Take for example nuclear power. If there are CO2 taxes, that makes nuclear power more profitable than coal and it will automatically replace it. Also, somewhat similar for solar power. It is most of the time not wise to mandate very inefficient feelgood solar plants in cloudy areas. That is just theater. (On the other hand, it is sometimes worth supporting industry that is in its infancy and not immediately useful, but has potential in the further future. But feelgood projects are the wrong way.) But if the solar plants are built on profit and cost/benefit mechanisms alone, then they are probably built in more sensible places.
Cap and trade is problematic in many ways. Those who had already upgraded to more efficient industries by the reference year (on which the cap is based on), suffer more as they can’t do cheap cuts anymore. Or the governments can deal the quotas completely arbitrarily, making the playing field between industries very uneven. A CO2 tax might be better in this way. I am no economist or tax expert so other people have probably more intelligent things to say about this.
Who should do what in politics?
Governments should consult the best experts and build together some schemes of putting a price on CO2 emissions, beyond the Kyoto cap and trade, which can be seen as a first draft policy. Lessons should be learned.

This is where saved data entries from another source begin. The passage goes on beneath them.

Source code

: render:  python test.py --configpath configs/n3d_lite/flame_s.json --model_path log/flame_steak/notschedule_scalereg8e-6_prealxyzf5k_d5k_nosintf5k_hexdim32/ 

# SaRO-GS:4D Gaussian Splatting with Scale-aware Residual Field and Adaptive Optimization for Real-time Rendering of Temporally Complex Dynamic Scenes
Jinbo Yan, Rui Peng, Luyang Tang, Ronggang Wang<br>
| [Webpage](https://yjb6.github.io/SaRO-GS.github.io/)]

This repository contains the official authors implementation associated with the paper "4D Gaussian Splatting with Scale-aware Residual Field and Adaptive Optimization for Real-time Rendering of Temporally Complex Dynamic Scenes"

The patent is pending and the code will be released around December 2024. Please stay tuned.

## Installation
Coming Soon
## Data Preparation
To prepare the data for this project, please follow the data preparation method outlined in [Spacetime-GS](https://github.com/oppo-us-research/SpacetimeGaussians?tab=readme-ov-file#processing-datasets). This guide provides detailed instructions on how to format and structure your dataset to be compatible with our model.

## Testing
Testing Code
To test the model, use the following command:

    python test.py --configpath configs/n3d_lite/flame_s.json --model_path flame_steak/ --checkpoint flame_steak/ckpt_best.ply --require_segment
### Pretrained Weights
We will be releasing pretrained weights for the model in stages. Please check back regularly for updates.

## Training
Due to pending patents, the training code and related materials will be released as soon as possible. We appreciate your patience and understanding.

Most of the CO2 producers (by tons and by tons per capita, at least, for justice reasons) should be in these schemes. Places like Africa don’t matter, they matter little in the absolute and the relative sense too. Also those with high over time integrated total emissions should be spearheading the effort. The schemes could be designed to also affect those who are selfishly staying outside, for example with added CO2 import taxes when importing from a country that is not in the CO2 tax scheme (or possibly even, but to a lesser amount as it is more problematic, export CO2 benefits, if exporting to a country which does not have the scheme) to keep the products competitive on equal grounds.
Many government R&D projects should be funded, but not too uncritically, as they tend to bloat. Some overly complicated legal barriers, for example with nuclear research and power plant building should be removed (not completely left without oversight of course). Private research and development could be stimulated. Possibly even with things like prizes – though a price on CO2 already would stimulate the industry hugely.